◆ **What to do**
A faithful copy of the data is the goal; set it down exactly, without the images.

The data Start Marker

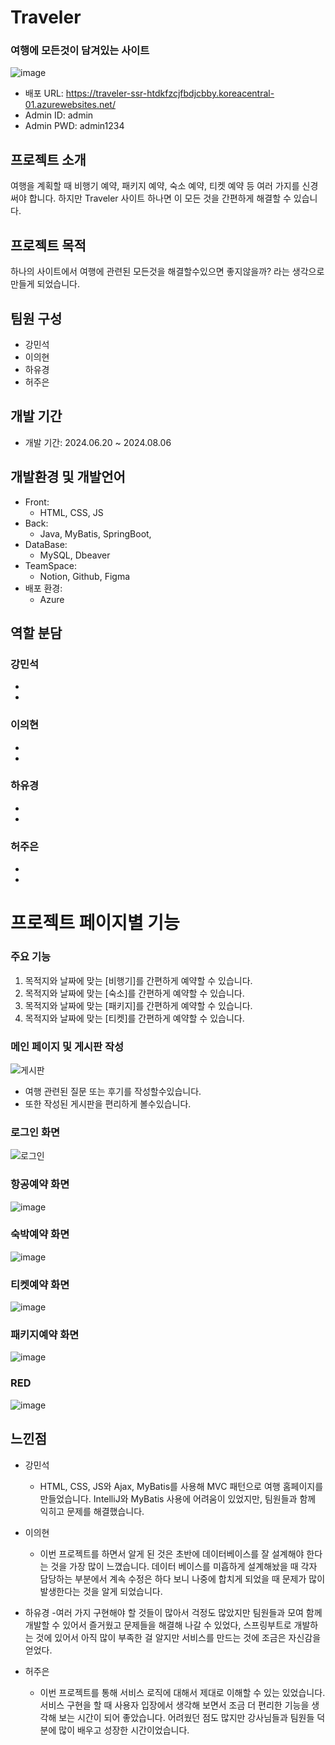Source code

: # Traveler


### 여행에 모든것이 담겨있는 사이트

![image](https://github.com/user-attachments/assets/d2868a55-9da8-490d-8dcf-b3868947d823)

- 배포 URL: https://traveler-ssr-htdkfzcjfbdjcbby.koreacentral-01.azurewebsites.net/
- Admin ID: admin
- Admin PWD: admin1234


## 프로젝트 소개

여행을 계획할 때 비행기 예약, 패키지 예약, 숙소 예약, 티켓 예약 등 여러 가지를 신경 써야 합니다. 하지만 Traveler 사이트 하나면 이 모든 것을 간편하게 해결할 수 있습니다.

## 프로젝트 목적

하나의 사이트에서 여행에 관련된 모든것을 해결할수있으면 좋지않을까? 라는 생각으로 만들게 되었습니다.

## 팀원 구성

- 강민석
- 이의현
- 하유경
- 허주은

## 개발 기간

- 개발 기간: 2024.06.20 ~ 2024.08.06

## 개발환경 및 개발언어

- Front:
  -  HTML, CSS, JS
- Back:
  - Java, MyBatis, SpringBoot,
- DataBase:
  - MySQL, Dbeaver
- TeamSpace:
  - Notion, Github, Figma
- 배포 환경:
  - Azure
 
## 역할 분담

### 강민석
- 
- 

### 이의현
-
- 

### 하유경
- 
- 

### 허주은
- 
- 

# 프로젝트 페이지별 기능

### 주요 기능
1. 목적지와 날짜에 맞는 [비행기]를 간편하게 예약할 수 있습니다.
2. 목적지와 날짜에 맞는 [숙소]를 간편하게 예약할 수 있습니다.
3. 목적지와 날짜에 맞는 [패키지]를 간편하게 예약할 수 있습니다.
4. 목적지와 날짜에 맞는 [티켓]를 간편하게 예약할 수 있습니다.


### 메인 페이지 및 게시판 작성
![게시판](https://github.com/user-attachments/assets/5b87ed17-71f3-4e3f-9ab5-84318e55e5b9)
- 여행 관련된 질문 또는 후기를 작성할수있습니다.
- 또한 작성된 게시판을 편리하게 볼수있습니다.

 
### 로그인 화면
![로그인](https://github.com/user-attachments/assets/f8fc9dfb-b1cb-4ef0-80e1-552e3fd1edf0)

### 항공예약 화면
![image](https://github.com/user-attachments/assets/3a859518-7e8f-4653-97fa-e3cdccaeab5f)


### 숙박예약 화면
![image](https://github.com/user-attachments/assets/a24bf30c-5caa-4a70-ba19-849857fcd04d)


### 티켓예약 화면
![image](https://github.com/user-attachments/assets/6c79355d-9cc1-4140-9dcc-5e8e354d90ed)



### 패키지예약 화면
![image](https://github.com/user-attachments/assets/430fbd8a-fd4e-4451-a851-77856037789b)


### RED 
![image](https://github.com/user-attachments/assets/a7ebb675-2438-49c3-b54f-b3e1b721da38)




## 느낀점

- 강민석
  - HTML, CSS, JS와 Ajax, MyBatis를 사용해 MVC 패턴으로 여행 홈페이지를 만들었습니다. IntelliJ와 MyBatis 사용에 어려움이 있었지만, 팀원들과 함께 익히고 문제를 해결했습니다.
 
- 이의현
  - 이번 프로젝트를 하면서 알게 된 것은 초반에 데이터베이스를 잘 설계해야 한다는 것을 가장 많이 느꼈습니다. 데이터 베이스를 미흡하게 설계해놨을 때 각자 담당하는 부분에서 계속 수정은 하다 보니 나중에 합치게 되었을 때 문제가 많이 발생한다는 것을 알게 되었습니다.
  
- 하유경
  -여러 가지 구현해야 할 것들이 많아서 걱정도 많았지만 팀원들과 모여 함께 개발할 수 있어서 즐거웠고 문제들을 해결해 나갈 수 있었다, 스프링부트로 개발하는 것에 있어서 아직 많이 부족한 걸 알지만 서비스를 만드는 것에 조금은 자신감을 얻었다.
  
- 허주은
  - 이번 프로젝트를 통해 서비스 로직에 대해서 제대로 이해할 수 있는 있었습니다. 서비스 구현을 할 때 사용자 입장에서 생각해 보면서 조금 더 편리한 기능을 생각해 보는 시간이 되어 좋았습니다. 어려웠던 점도 많지만 강사님들과 팀원들 덕분에 많이 배우고 성장한 시간이었습니다.
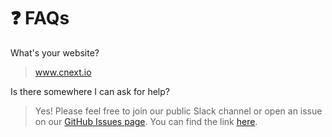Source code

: # ❓ FAQs

What's your website?

> www.cnext.io

Is there somewhere I can ask for help?

> Yes! Please feel free to join our public Slack channel or open an issue on our [GitHub Issues page](https://github.com/cnextio/cnext/issues). You can find the link [here](https://join.slack.com/t/cnextcommunity/shared\_invite/zt-1ay12cvpx-M29uASHZbFfQ989tVgCHVg).&#x20;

The data End Marker

◆ **Solution to the problem**
Source code

: # Traveler


### 여행에 모든것이 담겨있는 사이트

![image](https://github.com/user-attachments/assets/d2868a55-9da8-490d-8dcf-b3868947d823)

- 배포 URL: https://traveler-ssr-htdkfzcjfbdjcbby.koreacentral-01.azurewebsites.net/
- Admin ID: admin
- Admin PWD: admin1234


## 프로젝트 소개

여행을 계획할 때 비행기 예약, 패키지 예약, 숙소 예약, 티켓 예약 등 여러 가지를 신경 써야 합니다. 하지만 Traveler 사이트 하나면 이 모든 것을 간편하게 해결할 수 있습니다.

## 프로젝트 목적

하나의 사이트에서 여행에 관련된 모든것을 해결할수있으면 좋지않을까? 라는 생각으로 만들게 되었습니다.

## 팀원 구성

- 강민석
- 이의현
- 하유경
- 허주은

## 개발 기간

- 개발 기간: 2024.06.20 ~ 2024.08.06

## 개발환경 및 개발언어

- Front:
  -  HTML, CSS, JS
- Back:
  - Java, MyBatis, SpringBoot,
- DataBase:
  - MySQL, Dbeaver
- TeamSpace:
  - Notion, Github, Figma
- 배포 환경:
  - Azure
 
## 역할 분담

### 강민석
- 
- 

### 이의현
-
- 

### 하유경
- 
- 

### 허주은
- 
- 

# 프로젝트 페이지별 기능

### 주요 기능
1. 목적지와 날짜에 맞는 [비행기]를 간편하게 예약할 수 있습니다.
2. 목적지와 날짜에 맞는 [숙소]를 간편하게 예약할 수 있습니다.
3. 목적지와 날짜에 맞는 [패키지]를 간편하게 예약할 수 있습니다.
4. 목적지와 날짜에 맞는 [티켓]를 간편하게 예약할 수 있습니다.


### 메인 페이지 및 게시판 작성
![게시판](https://github.com/user-attachments/assets/5b87ed17-71f3-4e3f-9ab5-84318e55e5b9)
- 여행 관련된 질문 또는 후기를 작성할수있습니다.
- 또한 작성된 게시판을 편리하게 볼수있습니다.

 
### 로그인 화면
![로그인](https://github.com/user-attachments/assets/f8fc9dfb-b1cb-4ef0-80e1-552e3fd1edf0)

### 항공예약 화면
![image](https://github.com/user-attachments/assets/3a859518-7e8f-4653-97fa-e3cdccaeab5f)


### 숙박예약 화면
![image](https://github.com/user-attachments/assets/a24bf30c-5caa-4a70-ba19-849857fcd04d)


### 티켓예약 화면
![image](https://github.com/user-attachments/assets/6c79355d-9cc1-4140-9dcc-5e8e354d90ed)



### 패키지예약 화면
![image](https://github.com/user-attachments/assets/430fbd8a-fd4e-4451-a851-77856037789b)


### RED 
![image](https://github.com/user-attachments/assets/a7ebb675-2438-49c3-b54f-b3e1b721da38)




## 느낀점

- 강민석
  - HTML, CSS, JS와 Ajax, MyBatis를 사용해 MVC 패턴으로 여행 홈페이지를 만들었습니다. IntelliJ와 MyBatis 사용에 어려움이 있었지만, 팀원들과 함께 익히고 문제를 해결했습니다.
 
- 이의현
  - 이번 프로젝트를 하면서 알게 된 것은 초반에 데이터베이스를 잘 설계해야 한다는 것을 가장 많이 느꼈습니다. 데이터 베이스를 미흡하게 설계해놨을 때 각자 담당하는 부분에서 계속 수정은 하다 보니 나중에 합치게 되었을 때 문제가 많이 발생한다는 것을 알게 되었습니다.
  
- 하유경
  -여러 가지 구현해야 할 것들이 많아서 걱정도 많았지만 팀원들과 모여 함께 개발할 수 있어서 즐거웠고 문제들을 해결해 나갈 수 있었다, 스프링부트로 개발하는 것에 있어서 아직 많이 부족한 걸 알지만 서비스를 만드는 것에 조금은 자신감을 얻었다.
  
- 허주은
  - 이번 프로젝트를 통해 서비스 로직에 대해서 제대로 이해할 수 있는 있었습니다. 서비스 구현을 할 때 사용자 입장에서 생각해 보면서 조금 더 편리한 기능을 생각해 보는 시간이 되어 좋았습니다. 어려웠던 점도 많지만 강사님들과 팀원들 덕분에 많이 배우고 성장한 시간이었습니다.
Source code

: # ❓ FAQs

What's your website?

> www.cnext.io

Is there somewhere I can ask for help?

> Yes! Please feel free to join our public Slack channel or open an issue on our [GitHub Issues page](https://github.com/cnextio/cnext/issues). You can find the link [here](https://join.slack.com/t/cnextcommunity/shared\_invite/zt-1ay12cvpx-M29uASHZbFfQ989tVgCHVg).&#x20;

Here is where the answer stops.